EXERCISE DETAILS> Please give every entry again, exactly as it reads.

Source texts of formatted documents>
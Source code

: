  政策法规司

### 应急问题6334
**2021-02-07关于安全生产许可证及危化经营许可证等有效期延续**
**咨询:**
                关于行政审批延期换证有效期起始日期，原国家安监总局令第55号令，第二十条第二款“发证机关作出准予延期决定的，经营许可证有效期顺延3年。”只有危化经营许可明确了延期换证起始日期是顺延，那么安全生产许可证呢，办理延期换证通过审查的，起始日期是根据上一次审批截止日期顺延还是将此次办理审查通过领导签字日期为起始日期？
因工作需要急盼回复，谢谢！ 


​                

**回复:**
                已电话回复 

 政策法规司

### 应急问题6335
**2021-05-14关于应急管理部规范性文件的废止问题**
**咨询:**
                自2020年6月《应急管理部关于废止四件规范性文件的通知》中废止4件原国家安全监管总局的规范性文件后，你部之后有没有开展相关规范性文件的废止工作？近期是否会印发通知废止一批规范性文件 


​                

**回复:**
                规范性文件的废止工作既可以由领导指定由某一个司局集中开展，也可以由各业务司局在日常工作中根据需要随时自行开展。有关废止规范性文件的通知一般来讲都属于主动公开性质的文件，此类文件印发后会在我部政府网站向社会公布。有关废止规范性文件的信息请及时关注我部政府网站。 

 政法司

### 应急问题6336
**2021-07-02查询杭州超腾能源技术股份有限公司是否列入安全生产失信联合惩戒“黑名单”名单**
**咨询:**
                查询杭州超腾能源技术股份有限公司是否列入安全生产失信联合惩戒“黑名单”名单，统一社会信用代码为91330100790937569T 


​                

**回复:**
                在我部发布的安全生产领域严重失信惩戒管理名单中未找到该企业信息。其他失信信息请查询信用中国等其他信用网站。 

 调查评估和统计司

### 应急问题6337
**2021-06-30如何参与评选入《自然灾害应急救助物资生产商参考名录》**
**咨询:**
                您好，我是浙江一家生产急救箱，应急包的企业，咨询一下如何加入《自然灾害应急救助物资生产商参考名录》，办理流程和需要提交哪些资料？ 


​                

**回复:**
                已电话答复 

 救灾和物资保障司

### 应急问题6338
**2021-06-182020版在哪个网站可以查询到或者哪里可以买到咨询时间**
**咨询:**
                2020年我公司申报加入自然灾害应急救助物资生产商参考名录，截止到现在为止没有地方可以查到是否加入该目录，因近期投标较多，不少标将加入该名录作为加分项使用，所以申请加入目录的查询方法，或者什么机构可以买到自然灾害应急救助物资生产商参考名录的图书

RESPONSE BELOW>
Source code

:  政策法规司

### 应急问题6334
**2021-02-07关于安全生产许可证及危化经营许可证等有效期延续**
**咨询:**
                关于行政审批延期换证有效期起始日期，原国家安监总局令第55号令，第二十条第二款“发证机关作出准予延期决定的，经营许可证有效期顺延3年。”只有危化经营许可明确了延期换证起始日期是顺延，那么安全生产许可证呢，办理延期换证通过审查的，起始日期是根据上一次审批截止日期顺延还是将此次办理审查通过领导签字日期为起始日期？
因工作需要急盼回复，谢谢！ 


​                

**回复:**
                已电话回复 

 政策法规司

### 应急问题6335
**2021-05-14关于应急管理部规范性文件的废止问题**
**咨询:**
                自2020年6月《应急管理部关于废止四件规范性文件的通知》中废止4件原国家安全监管总局的规范性文件后，你部之后有没有开展相关规范性文件的废止工作？近期是否会印发通知废止一批规范性文件 


​                

**回复:**
                规范性文件的废止工作既可以由领导指定由某一个司局集中开展，也可以由各业务司局在日常工作中根据需要随时自行开展。有关废止规范性文件的通知一般来讲都属于主动公开性质的文件，此类文件印发后会在我部政府网站向社会公布。有关废止规范性文件的信息请及时关注我部政府网站。 

 政法司

### 应急问题6336
**2021-07-02查询杭州超腾能源技术股份有限公司是否列入安全生产失信联合惩戒“黑名单”名单**
**咨询:**
                查询杭州超腾能源技术股份有限公司是否列入安全生产失信联合惩戒“黑名单”名单，统一社会信用代码为91330100790937569T 


​                

**回复:**
                在我部发布的安全生产领域严重失信惩戒管理名单中未找到该企业信息。其他失信信息请查询信用中国等其他信用网站。 

 调查评估和统计司

### 应急问题6337
**2021-06-30如何参与评选入《自然灾害应急救助物资生产商参考名录》**
**咨询:**
                您好，我是浙江一家生产急救箱，应急包的企业，咨询一下如何加入《自然灾害应急救助物资生产商参考名录》，办理流程和需要提交哪些资料？ 


​                

**回复:**
                已电话答复 

 救灾和物资保障司

### 应急问题6338
**2021-06-182020版在哪个网站可以查询到或者哪里可以买到咨询时间**
**咨询:**
                2020年我公司申报加入自然灾害应急救助物资生产商参考名录，截止到现在为止没有地方可以查到是否加入该目录，因近期投标较多，不少标将加入该名录作为加分项使用，所以申请加入目录的查询方法，或者什么机构可以买到自然灾害应急救助物资生产商参考名录的图书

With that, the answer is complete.